Well, I think it would be better to change the tablesample methods as
you previously proposed, so that they are actually stable. But if
that's not possible, then when you (or someone) makes the core planner
able to consider such matters, you could add a CUSTOM_PATH_UNSTABLE
flag that a custom path can use to notify the core system about the
problem. Then tablesample methods that are unstable can set the flag
and those that are stable are not penalized. Presumably we'll end up
with such a flag in the tablesample-path anyway, and a separate flag
in every kind of future scan that needs similar consideration. If we
put it in some piece of infrastructure (like the custom-path stuff)
that is reusable, we could avoid reinventing the wheel every time.
Or, taking the example of a GpuScan node, it's essentially impossible
to persuade the planner to delegate any expensive function calculations,
aggregates, etc to such a node; much less teach it that that way is cheaper
than doing such things the usual way. So yeah, KaiGai-san may have a
module that does a few things with a GPU, but it's far from doing all or
even very much of what one would want.
It's true that there are things he can't do this way, but without the
custom-scan stuff, he'd be able to do even less.
Now, as part of the upper-planner-rewrite business that I keep hoping to
get to when I'm not riding herd on bad patches, it's likely that we might
have enough new infrastructure soon that that particular problem could
be solved. But there would just be another problem after that; a likely
example is not having adequate statistics, or sufficiently fine-grained
function cost estimates, to be able to make valid choices once there's
more than one way to do such calculations. (I'm not really impressed by
"the GPU is *always* faster" approaches.) Significant improvements of
that sort are going to take core-code changes.
Probably, but giving people the ability to experiment outside core,
even if it's limited, often leads to good things. And when it
doesn't, it doesn't really cost us anything.
Even worse, if there do get to be any popular custom-scan extensions,
we'll break them anytime we make any nontrivial planner changes, because
there is no arms-length API there. A trivial example is that even adding
or changing any fields in struct Path will necessarily break custom scan
providers, because they build Paths for themselves with no interposed API.

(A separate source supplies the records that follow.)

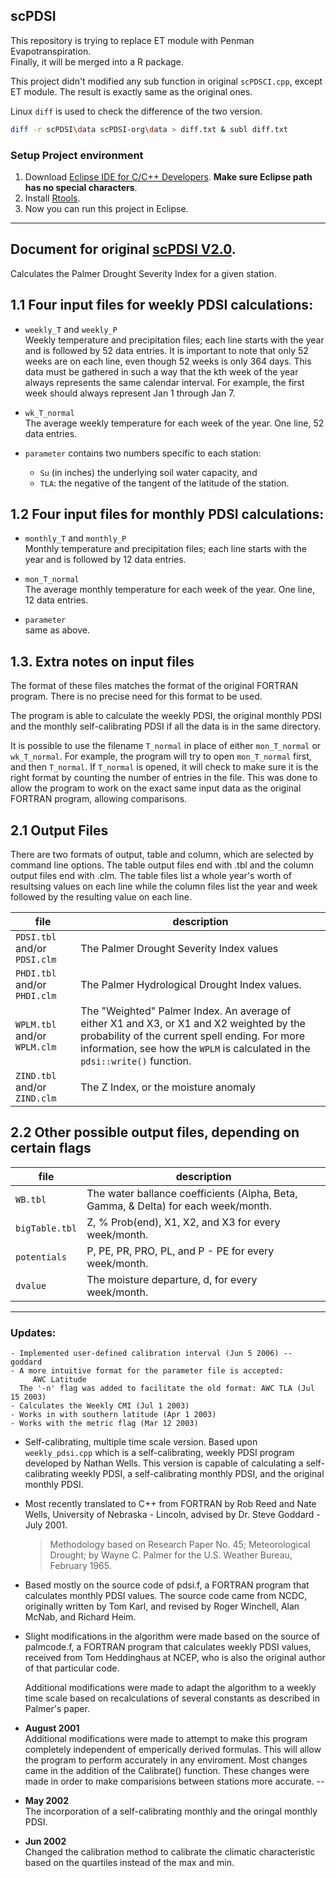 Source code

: 
## scPDSI

This repository is trying to replace ET module with Penman Evapotranspiration.   
Finally, it will be merged into a R package.


This project didn't modified any sub function in original `scPDSCI.cpp`, except 
ET module. The result is exactly same as the original ones. 

Linux `diff` is used to check the difference of the two version.  
```bash
diff -r scPDSI\data scPDSI-org\data > diff.txt & subl diff.txt
```


### Setup Project environment

1. Download [Eclipse IDE for C/C++ Developers](https://www.eclipse.org/downloads/packages/). **Make sure Eclipse path has no special characters**. 
2. Install [Rtools](https://cran.r-project.org/bin/windows/Rtools/). 
3. Now you can run this project in Eclipse.



---
## Document for original [scPDSI V2.0](http://greenleaf.unl.edu/). 

Calculates the Palmer Drought Severity Index for a given station.


## 1.1 Four input files for weekly PDSI calculations:

* `weekly_T` and `weekly_P`  
Weekly temperature and precipitation files; 
each line starts with the year and is followed by 52 data entries. 
It is important to note that only 52 weeks are on each line, even though 52 
weeks is only 364 days. 
This data must be gathered in such a way that the kth week of the year always 
represents the same calendar interval.  For example, the first week should 
always represent Jan 1 through Jan 7.

* `wk_T_normal`  
The average weekly temperature for each week of the year. One line, 52 data entries.
* `parameter` 
contains two numbers specific to each station: 
    - `Su` (in inches) the underlying soil water capacity, and
    - `TLA`: the negative of the tangent of the latitude of the station. 

## 1.2 Four input files for monthly PDSI calculations:

* `monthly_T` and `monthly_P`  
  Monthly temperature and precipitation files; each line starts with the year
  and is followed by 12 data entries.

* `mon_T_normal`  
  The average monthly temperature for each week of the year.  One line, 12
  data entries.

* `parameter`  
  same as above.

## 1.3. Extra notes on input files

The format of these files matches the format of the original FORTRAN program. 
There is no precise need for this format to be used.

The program is able to calculate the weekly PDSI, the original monthly PDSI and 
the monthly self-calibrating PDSI if all the data is in the same directory. 

It is possible to use the filename `T_normal` in place of either `mon_T_normal` 
or `wk_T_normal`.  For example, the program will try to open `mon_T_normal` 
first, and then `T_normal`.  If `T_normal` is opened, it will check to make 
sure it is the right format by counting the number of entries in the file.
This was done to allow the program to work on the exact same input data as the 
original FORTRAN program, allowing comparisons.
  
## 2.1 Output Files

There are two formats of output, table and column, which are selected by
command line options.  The table output files end with .tbl and the column
output files end with .clm.  The table files list a whole year's worth of
resultsing values on each line while the column files list the year and week
followed by the resulting value on each line.

| file         | description | 
| --------     | ----------- |
|`PDSI.tbl` and/or `PDSI.clm`| The Palmer Drought Severity Index values|
|`PHDI.tbl` and/or `PHDI.clm`| The Palmer Hydrological Drought Index values.|
|`WPLM.tbl` and/or `WPLM.clm`| The "Weighted" Palmer Index.  An average of either X1 and X3, or X1 and X2 weighted by the probability of the current spell ending.  For more information, see how the `WPLM` is calculated in the `pdsi::write()` function.|
|`ZIND.tbl` and/or `ZIND.clm` | The Z Index, or the moisture anomaly|

## 2.2 Other possible output files, depending on certain flags

| file         | description | 
| --------     | ----------- |
| `WB.tbl`     |  The water ballance coefficients (Alpha, Beta, Gamma, & Delta) for each week/month.    | 
|`bigTable.tbl`| Z, % Prob(end), X1, X2, and X3 for every week/month.|
|`potentials`  | P, PE, PR, PRO, PL, and P - PE for every week/month. |
|`dvalue`|The moisture departure, d, for every week/month.|


------------
### Updates:  
    - Implemented user-defined calibration interval (Jun 5 2006) -- goddard
    - A more intuitive format for the parameter file is accepted:
         AWC Latitude
      The '-n' flag was added to facilitate the old format: AWC TLA (Jul 15 2003)
    - Calculates the Weekly CMI (Jul 1 2003)
    - Works in with southern latitude (Apr 1 2003)
    - Works with the metric flag (Mar 12 2003)

* Self-calibrating, multiple time scale version. Based upon `weekly_pdsi.cpp` 
which is a self-calibrating, weekly PDSI program developed by Nathan Wells. 
This version is capable of calculating a self-calibrating weekly PDSI, 
a self-calibrating monthly PDSI, and the original monthly PDSI.

* Most recently translated to C++ from FORTRAN by Rob Reed and Nate Wells, 
University of Nebraska - Lincoln, advised by Dr. Steve Goddard - July 2001.

    > Methodology based on Research Paper No. 45; Meteorological Drought; by 
    Wayne C. Palmer for the U.S. Weather Bureau, February 1965.

* Based mostly on the source code of pdsi.f, a FORTRAN program that calculates 
monthly PDSI values.  The source code came from NCDC, originally written by 
Tom Karl, and revised by Roger Winchell, Alan McNab, and Richard Heim.

* Slight modifications in the algorithm were made based on the source of 
palmcode.f, a FORTRAN program that calculates weekly PDSI values, received from 
Tom Heddinghaus at NCEP, who is also the original author of that particular code.

    Additional modifications were made to adapt the algorithm to a weekly time 
    scale based on recalculations of several constants as described in Palmer's paper.

* __August 2001__  
Additional modifications were made to attempt to make this program completely 
independent of emperically derived formulas. This will allow the program to 
perform accurately in any enviroment. Most changes came in the addition of the 
Calibrate() function.  These changes were made in order to
make comparisions between stations more accurate.  --

* __May 2002__  
The incorporation of a self-calibrating monthly and the oringal monthly PDSI. 

* __Jun 2002__  
Changed the calibration method to calibrate the climatic characteristic based 
on the quartiles instead of the max and min.
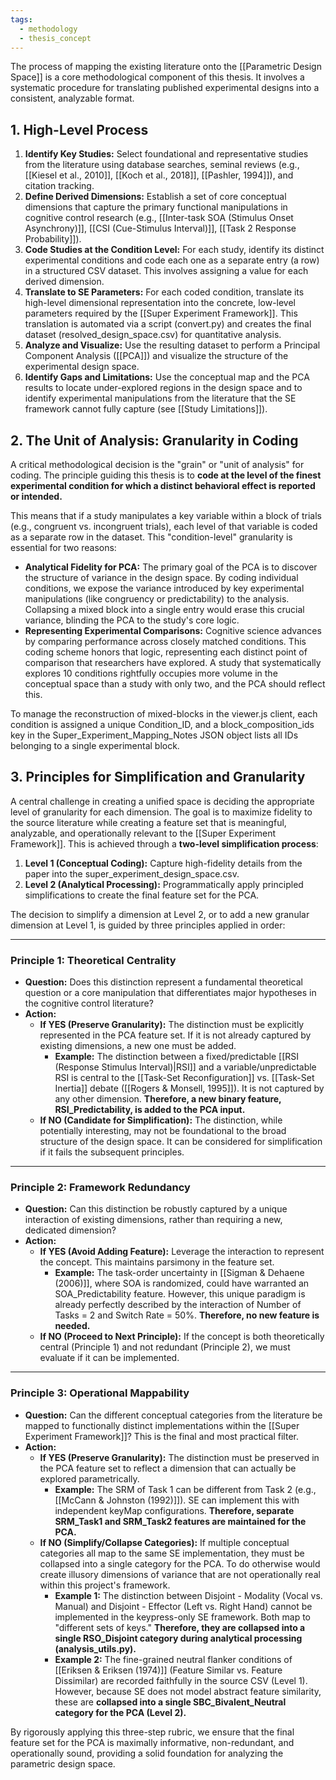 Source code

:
 ```yaml
---
tags:
  - methodology
  - thesis_concept
---
```

The process of mapping the existing literature onto the [[Parametric Design Space]] is a core methodological component of this thesis. It involves a systematic procedure for translating published experimental designs into a consistent, analyzable format.

## 1. High-Level Process

1. **Identify Key Studies:** Select foundational and representative studies from the literature using database searches, seminal reviews (e.g., [[Kiesel et al., 2010]], [[Koch et al., 2018]], [[Pashler, 1994]]), and citation tracking.
2. **Define Derived Dimensions:** Establish a set of core conceptual dimensions that capture the primary functional manipulations in cognitive control research (e.g., [[Inter-task SOA (Stimulus Onset Asynchrony)]], [[CSI (Cue-Stimulus Interval)]], [[Task 2 Response Probability]]).
3. **Code Studies at the Condition Level:** For each study, identify its distinct experimental conditions and code each one as a separate entry (a row) in a structured CSV dataset. This involves assigning a value for each derived dimension.
4. **Translate to SE Parameters:** For each coded condition, translate its high-level dimensional representation into the concrete, low-level parameters required by the [[Super Experiment Framework]]. This translation is automated via a script (convert.py) and creates the final dataset (resolved_design_space.csv) for quantitative analysis.
5. **Analyze and Visualize:** Use the resulting dataset to perform a Principal Component Analysis ([[PCA]]) and visualize the structure of the experimental design space.
6. **Identify Gaps and Limitations:** Use the conceptual map and the PCA results to locate under-explored regions in the design space and to identify experimental manipulations from the literature that the SE framework cannot fully capture (see [[Study Limitations]]).

## 2. The Unit of Analysis: Granularity in Coding

A critical methodological decision is the "grain" or "unit of analysis" for coding. The principle guiding this thesis is to **code at the level of the finest experimental condition for which a distinct behavioral effect is reported or intended.**

This means that if a study manipulates a key variable within a block of trials (e.g., congruent vs. incongruent trials), each level of that variable is coded as a separate row in the dataset. This "condition-level" granularity is essential for two reasons:

- **Analytical Fidelity for PCA:** The primary goal of the PCA is to discover the structure of variance in the design space. By coding individual conditions, we expose the variance introduced by key experimental manipulations (like congruency or predictability) to the analysis. Collapsing a mixed block into a single entry would erase this crucial variance, blinding the PCA to the study's core logic.
- **Representing Experimental Comparisons:** Cognitive science advances by comparing performance across closely matched conditions. This coding scheme honors that logic, representing each distinct point of comparison that researchers have explored. A study that systematically explores 10 conditions rightfully occupies more volume in the conceptual space than a study with only two, and the PCA should reflect this.

To manage the reconstruction of mixed-blocks in the viewer.js client, each condition is assigned a unique Condition_ID, and a block_composition_ids key in the Super_Experiment_Mapping_Notes JSON object lists all IDs belonging to a single experimental block.

## 3. Principles for Simplification and Granularity

A central challenge in creating a unified space is deciding the appropriate level of granularity for each dimension. The goal is to maximize fidelity to the source literature while creating a feature set that is meaningful, analyzable, and operationally relevant to the [[Super Experiment Framework]]. This is achieved through a **two-level simplification process**:

1. **Level 1 (Conceptual Coding):** Capture high-fidelity details from the paper into the super_experiment_design_space.csv.
2. **Level 2 (Analytical Processing):** Programmatically apply principled simplifications to create the final feature set for the PCA.

The decision to simplify a dimension at Level 2, or to add a new granular dimension at Level 1, is guided by three principles applied in order:

---
### Principle 1: Theoretical Centrality

- **Question:** Does this distinction represent a fundamental theoretical question or a core manipulation that differentiates major hypotheses in the cognitive control literature?
- **Action:**
    - **If YES (Preserve Granularity):** The distinction must be explicitly represented in the PCA feature set. If it is not already captured by existing dimensions, a new one must be added.
        - **Example:** The distinction between a fixed/predictable [[RSI (Response Stimulus Interval)|RSI]] and a variable/unpredictable RSI is central to the [[Task-Set Reconfiguration]] vs. [[Task-Set Inertia]] debate ([[Rogers & Monsell, 1995]]). It is not captured by any other dimension. **Therefore, a new binary feature, RSI_Predictability, is added to the PCA input.**
    - **If NO (Candidate for Simplification):** The distinction, while potentially interesting, may not be foundational to the broad structure of the design space. It can be considered for simplification if it fails the subsequent principles.

---
### Principle 2: Framework Redundancy

- **Question:** Can this distinction be robustly captured by a unique interaction of existing dimensions, rather than requiring a new, dedicated dimension?
- **Action:**
    - **If YES (Avoid Adding Feature):** Leverage the interaction to represent the concept. This maintains parsimony in the feature set.
        - **Example:** The task-order uncertainty in [[Sigman & Dehaene (2006)]], where SOA is randomized, could have warranted an SOA_Predictability feature. However, this unique paradigm is already perfectly described by the interaction of Number of Tasks = 2 and Switch Rate = 50%. **Therefore, no new feature is needed.**
    - **If NO (Proceed to Next Principle):** If the concept is both theoretically central (Principle 1) and not redundant (Principle 2), we must evaluate if it can be implemented.

---
### Principle 3: Operational Mappability

- **Question:** Can the different conceptual categories from the literature be mapped to functionally distinct implementations within the [[Super Experiment Framework]]? This is the final and most practical filter.
- **Action:**
    - **If YES (Preserve Granularity):** The distinction must be preserved in the PCA feature set to reflect a dimension that can actually be explored parametrically.
        - **Example:** The SRM of Task 1 can be different from Task 2 (e.g., [[McCann & Johnston (1992)]]). SE can implement this with independent keyMap configurations. **Therefore, separate SRM_Task1 and SRM_Task2 features are maintained for the PCA.**
    - **If NO (Simplify/Collapse Categories):** If multiple conceptual categories all map to the same SE implementation, they must be collapsed into a single category for the PCA. To do otherwise would create illusory dimensions of variance that are not operationally real within this project's framework.
        - **Example 1:** The distinction between Disjoint - Modality (Vocal vs. Manual) and Disjoint - Effector (Left vs. Right Hand) cannot be implemented in the keypress-only SE framework. Both map to "different sets of keys." **Therefore, they are collapsed into a single RSO_Disjoint category during analytical processing (analysis_utils.py).**
        - **Example 2:** The fine-grained neutral flanker conditions of [[Eriksen & Eriksen (1974)]] (Feature Similar vs. Feature Dissimilar) are recorded faithfully in the source CSV (Level 1). However, because SE does not model abstract feature similarity, these are **collapsed into a single SBC_Bivalent_Neutral category for the PCA (Level 2).**

By rigorously applying this three-step rubric, we ensure that the final feature set for the PCA is maximally informative, non-redundant, and operationally sound, providing a solid foundation for analyzing the parametric design space.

I agree that will happen, but I don't care. This happens all the
time, and every person other than yourself who has commented on this
issue has said that they'd rather have an API exposed that will later
get whacked around without warning than have no API exposed at all,
not just with respect to custom-paths, but with a whole variety of
other things as well, like sticking PGDLLIMPORT on all of the
variables that back GUCs. It is really far more tedious to try to
work around the lack of a PGDLLIMPORT marking (which causes a huge
annoyance now) than to adjust the code if and when somebody changes
something about the GUC (which causes a small annoyance later, and
only if there actually are changes).
In large part this is the same as my core concern about the TABLESAMPLE
patch: exposing dubiously-designed APIs is soon going to force us to make
choices between breaking those APIs or not being able to make changes we
need to make. In the case of custom scans, I will not be particularly
sad when (not if) we break custom scan providers; but in other cases such
tradeoffs are going to be harder to make.
I'll vote for meaningful forward progress over refusing to change the
API in every single case. I don't think I'll be remotely alone.